SIEM Rule Creation and Testing
- Jean-Christophe Miler
- Soc , Cybersecurity
- February 12, 2026
Table of Contents
Overview
Develop and test SIEM detection rules to enhance SOC monitoring capabilities and improve threat detection across multiple attack vectors.
Learning Objectives
- Master SIEM rule development concepts
- Create effective detection rules for common attack patterns
- Test and validate rule accuracy
- Optimize rules for performance and minimal false positives
- Document rule logic and tuning procedures
Project Structure
siem-rule-creation/
├── siem-platforms/
│ ├── splunk/
│ ├── elk-stack/
│ ├── microsoft-sentinel/
│ └── graylog/
├── detection-rules/
│ ├── authentication/
│ ├── malware/
│ ├── lateral-movement/
│ ├── data-exfiltration/
│ └── privilege-escalation/
├── test-data/
│ ├── benign-traffic/
│ ├── attack-simulations/
│ └── red-team-exercises/
├── scripts/
│ ├── rule-validator.py
│ ├── test-case-generator.py
│ └── performance-analyzer.py
├── documentation/
│ ├── rule-development-guide.md
│ ├── tuning-procedures.md
│ └── testing-framework.md
├── reports/
│ └── rule-evaluation-template.md
└── README.md
SIEM Platform Support
Splunk (SPL)
- Query syntax development
- Lookup tables integration
- Correlation searches
- Risk scoring framework
Elastic (EQL/DSL)
- Event query language
- Aggregation pipelines
- Timeline analysis
- Machine learning integration
Microsoft Sentinel (KQL)
- Kusto query language
- Fusion detection rules
- Watchlist integration
- Custom analytics rules
Graylog
- Processing pipeline rules
- Aggregation queries
- Alerting configurations
- Stream management
Detection Rule Categories
1. Authentication-Based Detections
- Brute force attacks
- Impossible travel time
- Unusual authentication patterns
- Credential dumping
2. Malware Detection Rules
- Suspicious process execution
- File modifications
- Registry changes
- Network beaconing
3. Lateral Movement Detection
- SMB/RPC exploitation
- Remote service creation
- Pass-the-hash attacks
- WMI abuse
4. Data Exfiltration
- Large file transfers
- Unusual access patterns
- Cloud storage usage
- Email data loss
Sample Detection Rules
Splunk Rule: Brute Force Attack Detection
index=wineventlog sourcetype="WinEventLog:Security" EventCode=4625
| bucket _time span=5m
| stats count by _time, Account_Name, Workstation_Name, IpAddress
| where count > 10
| eval risk_score=case(count > 50, "High", count > 25, "Medium", count > 10, "Low")

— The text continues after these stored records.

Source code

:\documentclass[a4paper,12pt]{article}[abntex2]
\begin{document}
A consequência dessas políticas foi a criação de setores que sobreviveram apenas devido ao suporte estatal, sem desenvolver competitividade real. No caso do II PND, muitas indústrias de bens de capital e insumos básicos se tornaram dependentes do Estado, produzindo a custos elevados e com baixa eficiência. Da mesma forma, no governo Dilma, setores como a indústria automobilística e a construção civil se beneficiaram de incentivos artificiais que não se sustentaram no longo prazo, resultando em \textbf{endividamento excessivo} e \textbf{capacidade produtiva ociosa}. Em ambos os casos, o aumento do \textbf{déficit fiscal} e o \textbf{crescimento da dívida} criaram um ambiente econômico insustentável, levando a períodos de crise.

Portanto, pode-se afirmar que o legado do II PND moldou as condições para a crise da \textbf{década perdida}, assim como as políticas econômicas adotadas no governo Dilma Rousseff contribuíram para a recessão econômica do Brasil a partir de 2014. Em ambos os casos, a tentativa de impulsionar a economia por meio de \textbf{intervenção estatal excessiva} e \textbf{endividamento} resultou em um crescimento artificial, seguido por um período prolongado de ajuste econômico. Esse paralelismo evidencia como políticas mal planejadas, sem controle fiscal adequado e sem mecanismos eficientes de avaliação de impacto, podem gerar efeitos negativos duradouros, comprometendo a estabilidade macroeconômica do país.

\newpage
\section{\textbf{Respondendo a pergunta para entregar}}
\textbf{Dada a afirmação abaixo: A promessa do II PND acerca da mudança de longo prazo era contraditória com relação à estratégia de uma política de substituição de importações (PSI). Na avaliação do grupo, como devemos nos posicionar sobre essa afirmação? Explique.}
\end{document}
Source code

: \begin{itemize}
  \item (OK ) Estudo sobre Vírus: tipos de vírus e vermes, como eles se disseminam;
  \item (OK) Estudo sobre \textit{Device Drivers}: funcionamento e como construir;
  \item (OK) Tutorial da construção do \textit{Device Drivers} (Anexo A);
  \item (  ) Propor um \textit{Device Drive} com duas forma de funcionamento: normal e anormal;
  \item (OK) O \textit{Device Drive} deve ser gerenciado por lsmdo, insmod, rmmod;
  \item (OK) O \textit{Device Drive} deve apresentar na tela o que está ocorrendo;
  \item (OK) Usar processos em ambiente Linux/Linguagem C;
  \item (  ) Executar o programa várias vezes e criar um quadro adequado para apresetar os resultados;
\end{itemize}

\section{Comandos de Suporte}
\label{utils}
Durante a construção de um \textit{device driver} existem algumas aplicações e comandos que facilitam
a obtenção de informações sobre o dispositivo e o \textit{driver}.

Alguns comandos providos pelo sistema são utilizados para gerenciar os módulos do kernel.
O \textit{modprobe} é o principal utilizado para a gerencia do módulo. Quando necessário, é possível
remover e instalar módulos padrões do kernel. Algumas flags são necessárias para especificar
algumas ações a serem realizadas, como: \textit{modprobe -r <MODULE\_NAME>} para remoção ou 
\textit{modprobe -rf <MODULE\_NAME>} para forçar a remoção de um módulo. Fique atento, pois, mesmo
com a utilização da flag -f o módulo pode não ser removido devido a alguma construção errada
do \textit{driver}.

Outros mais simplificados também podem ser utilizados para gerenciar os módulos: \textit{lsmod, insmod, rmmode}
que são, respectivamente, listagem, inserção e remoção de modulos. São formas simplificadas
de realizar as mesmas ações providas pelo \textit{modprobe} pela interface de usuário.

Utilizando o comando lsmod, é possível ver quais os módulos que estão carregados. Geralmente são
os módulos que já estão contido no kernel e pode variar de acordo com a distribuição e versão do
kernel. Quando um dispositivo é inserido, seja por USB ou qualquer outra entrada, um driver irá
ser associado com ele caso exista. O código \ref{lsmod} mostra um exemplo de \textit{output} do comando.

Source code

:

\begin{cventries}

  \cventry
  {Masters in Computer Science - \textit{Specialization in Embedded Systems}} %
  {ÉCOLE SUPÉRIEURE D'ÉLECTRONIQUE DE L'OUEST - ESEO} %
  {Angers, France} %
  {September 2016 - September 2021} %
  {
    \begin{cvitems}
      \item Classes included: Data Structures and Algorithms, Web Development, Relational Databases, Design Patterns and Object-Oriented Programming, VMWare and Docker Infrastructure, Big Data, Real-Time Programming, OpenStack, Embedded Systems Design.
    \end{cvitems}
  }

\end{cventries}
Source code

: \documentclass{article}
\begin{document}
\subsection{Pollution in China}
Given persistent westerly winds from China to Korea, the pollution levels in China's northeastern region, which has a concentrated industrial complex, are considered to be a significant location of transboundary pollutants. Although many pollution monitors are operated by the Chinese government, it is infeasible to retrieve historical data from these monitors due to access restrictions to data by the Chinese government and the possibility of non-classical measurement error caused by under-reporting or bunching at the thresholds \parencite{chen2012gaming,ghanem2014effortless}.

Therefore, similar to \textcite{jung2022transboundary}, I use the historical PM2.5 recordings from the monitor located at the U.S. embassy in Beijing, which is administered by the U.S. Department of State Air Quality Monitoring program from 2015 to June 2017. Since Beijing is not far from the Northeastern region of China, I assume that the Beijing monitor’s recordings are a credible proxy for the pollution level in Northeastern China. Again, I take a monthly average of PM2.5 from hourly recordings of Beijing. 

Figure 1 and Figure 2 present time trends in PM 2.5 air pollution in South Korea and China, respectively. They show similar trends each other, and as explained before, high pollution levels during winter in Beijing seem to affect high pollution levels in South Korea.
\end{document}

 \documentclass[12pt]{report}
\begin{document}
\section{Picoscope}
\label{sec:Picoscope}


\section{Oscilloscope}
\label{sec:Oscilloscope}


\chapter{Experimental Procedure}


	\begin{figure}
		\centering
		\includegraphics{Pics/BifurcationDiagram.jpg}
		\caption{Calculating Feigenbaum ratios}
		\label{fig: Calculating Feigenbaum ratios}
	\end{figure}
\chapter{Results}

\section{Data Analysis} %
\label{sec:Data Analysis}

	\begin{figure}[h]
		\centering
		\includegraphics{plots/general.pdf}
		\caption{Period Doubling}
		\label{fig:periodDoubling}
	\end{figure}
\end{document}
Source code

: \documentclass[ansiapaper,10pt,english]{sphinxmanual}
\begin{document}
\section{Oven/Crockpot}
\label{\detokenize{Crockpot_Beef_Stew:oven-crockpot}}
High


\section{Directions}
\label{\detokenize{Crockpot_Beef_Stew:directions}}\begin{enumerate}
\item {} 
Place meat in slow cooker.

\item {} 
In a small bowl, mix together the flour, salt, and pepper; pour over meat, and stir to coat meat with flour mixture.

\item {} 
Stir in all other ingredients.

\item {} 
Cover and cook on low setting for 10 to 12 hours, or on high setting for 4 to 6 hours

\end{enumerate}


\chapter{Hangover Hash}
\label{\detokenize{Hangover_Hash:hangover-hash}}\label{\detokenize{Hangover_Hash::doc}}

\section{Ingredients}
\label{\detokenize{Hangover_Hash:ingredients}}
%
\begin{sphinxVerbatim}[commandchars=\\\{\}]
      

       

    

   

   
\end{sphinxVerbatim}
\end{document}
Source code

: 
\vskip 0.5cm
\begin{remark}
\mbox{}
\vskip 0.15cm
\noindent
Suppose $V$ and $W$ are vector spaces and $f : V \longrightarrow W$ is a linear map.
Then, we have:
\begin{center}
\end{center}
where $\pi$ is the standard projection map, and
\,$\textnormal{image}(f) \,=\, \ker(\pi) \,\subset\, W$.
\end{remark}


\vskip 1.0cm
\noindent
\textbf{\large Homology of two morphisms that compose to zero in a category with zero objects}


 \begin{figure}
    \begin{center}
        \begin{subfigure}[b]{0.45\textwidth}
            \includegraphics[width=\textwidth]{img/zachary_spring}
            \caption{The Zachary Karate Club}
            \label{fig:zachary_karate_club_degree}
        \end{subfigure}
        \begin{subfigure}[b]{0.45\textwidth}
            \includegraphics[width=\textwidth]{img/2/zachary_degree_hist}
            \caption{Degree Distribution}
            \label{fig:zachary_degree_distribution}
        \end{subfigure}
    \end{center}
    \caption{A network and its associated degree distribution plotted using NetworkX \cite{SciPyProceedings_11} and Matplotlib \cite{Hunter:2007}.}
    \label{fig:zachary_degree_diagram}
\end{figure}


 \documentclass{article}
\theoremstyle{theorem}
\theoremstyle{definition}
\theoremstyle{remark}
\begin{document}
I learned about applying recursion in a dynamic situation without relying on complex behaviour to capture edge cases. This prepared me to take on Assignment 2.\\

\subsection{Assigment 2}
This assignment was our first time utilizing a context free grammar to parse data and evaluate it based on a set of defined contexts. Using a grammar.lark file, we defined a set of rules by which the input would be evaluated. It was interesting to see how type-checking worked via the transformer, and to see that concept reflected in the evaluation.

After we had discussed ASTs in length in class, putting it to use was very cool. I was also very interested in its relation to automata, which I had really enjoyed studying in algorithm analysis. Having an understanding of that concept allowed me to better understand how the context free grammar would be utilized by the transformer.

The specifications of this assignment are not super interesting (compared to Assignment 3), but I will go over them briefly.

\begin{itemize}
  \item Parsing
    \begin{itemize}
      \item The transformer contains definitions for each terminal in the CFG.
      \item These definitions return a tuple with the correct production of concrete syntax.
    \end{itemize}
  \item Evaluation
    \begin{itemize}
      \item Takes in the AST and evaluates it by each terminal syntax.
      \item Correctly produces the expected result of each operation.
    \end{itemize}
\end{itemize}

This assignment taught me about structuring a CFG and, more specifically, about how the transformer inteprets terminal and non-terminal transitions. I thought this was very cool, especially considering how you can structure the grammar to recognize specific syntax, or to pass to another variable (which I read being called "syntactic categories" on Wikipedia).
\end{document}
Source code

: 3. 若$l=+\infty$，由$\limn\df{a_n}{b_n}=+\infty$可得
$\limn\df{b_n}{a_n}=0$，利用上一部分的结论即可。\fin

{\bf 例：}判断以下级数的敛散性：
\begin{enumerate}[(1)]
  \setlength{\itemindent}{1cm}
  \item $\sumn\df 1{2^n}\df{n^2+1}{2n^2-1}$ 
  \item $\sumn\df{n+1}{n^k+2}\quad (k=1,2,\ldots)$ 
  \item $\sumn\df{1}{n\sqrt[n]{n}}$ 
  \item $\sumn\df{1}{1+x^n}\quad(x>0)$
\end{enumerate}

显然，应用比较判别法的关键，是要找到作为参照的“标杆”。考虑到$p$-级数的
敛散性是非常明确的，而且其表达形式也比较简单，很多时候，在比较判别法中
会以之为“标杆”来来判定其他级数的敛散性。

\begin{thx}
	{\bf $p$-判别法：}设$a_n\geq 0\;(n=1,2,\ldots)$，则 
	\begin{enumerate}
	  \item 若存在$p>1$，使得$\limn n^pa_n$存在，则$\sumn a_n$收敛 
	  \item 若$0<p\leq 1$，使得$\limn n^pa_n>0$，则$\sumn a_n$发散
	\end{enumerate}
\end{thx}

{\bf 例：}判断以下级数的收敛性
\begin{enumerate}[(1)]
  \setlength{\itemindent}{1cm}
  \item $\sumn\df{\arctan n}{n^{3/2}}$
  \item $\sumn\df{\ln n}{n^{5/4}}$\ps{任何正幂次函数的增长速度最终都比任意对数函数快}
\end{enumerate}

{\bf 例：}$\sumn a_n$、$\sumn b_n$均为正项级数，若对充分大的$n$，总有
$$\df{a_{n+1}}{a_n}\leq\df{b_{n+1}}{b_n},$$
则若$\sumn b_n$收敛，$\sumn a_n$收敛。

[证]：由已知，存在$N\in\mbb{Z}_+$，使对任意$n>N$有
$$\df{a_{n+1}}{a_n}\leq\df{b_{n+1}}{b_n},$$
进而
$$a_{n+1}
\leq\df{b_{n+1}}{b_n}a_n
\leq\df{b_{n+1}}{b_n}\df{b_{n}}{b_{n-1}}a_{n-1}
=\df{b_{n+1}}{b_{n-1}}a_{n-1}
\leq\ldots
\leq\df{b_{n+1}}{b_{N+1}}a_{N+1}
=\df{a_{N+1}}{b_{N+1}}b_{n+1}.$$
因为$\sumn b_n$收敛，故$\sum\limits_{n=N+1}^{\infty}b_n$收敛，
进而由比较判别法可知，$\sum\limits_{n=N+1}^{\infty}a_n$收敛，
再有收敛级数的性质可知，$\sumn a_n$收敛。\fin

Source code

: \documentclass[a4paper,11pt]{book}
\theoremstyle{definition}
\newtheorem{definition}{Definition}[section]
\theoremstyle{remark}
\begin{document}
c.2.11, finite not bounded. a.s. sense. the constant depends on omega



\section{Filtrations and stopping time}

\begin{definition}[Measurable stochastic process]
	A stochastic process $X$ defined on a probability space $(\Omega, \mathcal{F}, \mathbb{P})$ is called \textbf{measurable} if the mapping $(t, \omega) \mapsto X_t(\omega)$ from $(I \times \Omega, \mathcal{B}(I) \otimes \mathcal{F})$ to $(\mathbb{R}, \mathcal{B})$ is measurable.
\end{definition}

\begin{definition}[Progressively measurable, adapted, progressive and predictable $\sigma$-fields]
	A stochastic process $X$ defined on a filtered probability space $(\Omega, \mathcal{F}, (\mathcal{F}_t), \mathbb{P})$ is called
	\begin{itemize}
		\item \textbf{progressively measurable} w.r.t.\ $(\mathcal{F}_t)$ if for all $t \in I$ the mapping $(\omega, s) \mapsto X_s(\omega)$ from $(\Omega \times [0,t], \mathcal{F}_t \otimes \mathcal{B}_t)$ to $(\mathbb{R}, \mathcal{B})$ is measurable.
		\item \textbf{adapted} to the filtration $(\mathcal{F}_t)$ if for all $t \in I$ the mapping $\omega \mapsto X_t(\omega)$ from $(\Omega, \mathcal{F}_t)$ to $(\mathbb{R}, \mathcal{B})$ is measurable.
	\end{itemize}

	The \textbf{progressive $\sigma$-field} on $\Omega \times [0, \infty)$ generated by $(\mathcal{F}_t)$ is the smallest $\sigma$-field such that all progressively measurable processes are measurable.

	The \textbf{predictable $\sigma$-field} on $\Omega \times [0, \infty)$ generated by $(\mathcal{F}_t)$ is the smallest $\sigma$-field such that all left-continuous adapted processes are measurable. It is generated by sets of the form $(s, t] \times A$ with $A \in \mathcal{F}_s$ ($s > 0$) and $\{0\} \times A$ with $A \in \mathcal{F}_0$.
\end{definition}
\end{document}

| rename Account_Name as user, Workstation_Name as source_host, IpAddress as source_ip
| table _time, user, source_host, source_ip, count, risk_score
| eval description="Multiple failed login attempts detected for user " + user + " from " + source_ip
Elastic Rule: PowerShell Malicious Activity
{
"rule_id": "powershell_malicious_execution",
"name": "Suspicious PowerShell Execution Detected",
"description": "Detects potentially malicious PowerShell command execution",
"index": ["winlogbeat-*"],
"type": "query",
"query": {
"bool": {
"must": [
{"term": {"event.code": "4104"}},
{"bool": {
"should": [
{"wildcard": {"powershell.command_line.text": "*-enc*"}},
{"wildcard": {"powershell.command_line.text": "*-nop*"}},
{"wildcard": {"powershell.command_line.text": "*-w hidden*"}},
{"wildcard": {"powershell.command_line.text": "*bypass*"}}
]
}}
]
}
},
"risk_score": 70,
"severity": "high",
"tags": ["powershell", "malware", "defense_evasion"],
"actions": [
{
"type": "webhook",
"url": "https://your-soc-webhook.com/alert"
}
]
}
KQL Rule: Unusual Data Exfiltration
// Microsoft Sentinel KQL Detection Rule
let DataTransferThreshold = 100000000; // 100MB
let TimeWindow = 1h;
let HighVolumeTransfers =
OfficeActivity
| where TimeGenerated >= ago(TimeWindow)
| where Operation in ("FileUploaded", "FileDownloaded")
| extend FileSize = toreal(coalesce(tonumber(CoalescedFileSize), 0))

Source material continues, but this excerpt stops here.